## What you are asked to do
Word for word, copy the data that follows and skip its pictures.

## Given data
■ ■ ■ ■

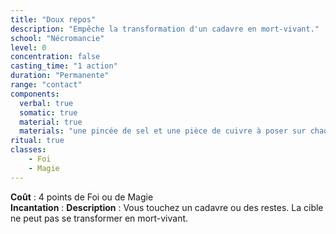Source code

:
 ```yaml
---
title: "Doux repos"
description: "Empêche la transformation d'un cadavre en mort-vivant."
school: "Nécromancie"
level: 0
concentration: false
casting_time: "1 action"
duration: "Permanente"
range: "contact"
components:
  verbal: true
  somatic: true
  material: true
  materials: "une pincée de sel et une pièce de cuivre à poser sur chaque œil du cadavre et qui doivent rester en place pendant toute la durée du sort"
ritual: true
classes:
    - Foi
    - Magie
---
```

**Coût** : 4 points de Foi ou de Magie  
**Incantation** : 
**Description** : Vous touchez un cadavre ou des restes. La cible ne peut pas se transformer en mort-vivant.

■ ■ ■ ■

## Output of the task
Source code

:
 ```yaml
---
title: "Doux repos"
description: "Empêche la transformation d'un cadavre en mort-vivant."
school: "Nécromancie"
level: 0
concentration: false
casting_time: "1 action"
duration: "Permanente"
range: "contact"
components:
  verbal: true
  somatic: true
  material: true
  materials: "une pincée de sel et une pièce de cuivre à poser sur chaque œil du cadavre et qui doivent rester en place pendant toute la durée du sort"
ritual: true
classes:
    - Foi
    - Magie
---
```

**Coût** : 4 points de Foi ou de Magie  
**Incantation** : 
**Description** : Vous touchez un cadavre ou des restes. La cible ne peut pas se transformer en mort-vivant.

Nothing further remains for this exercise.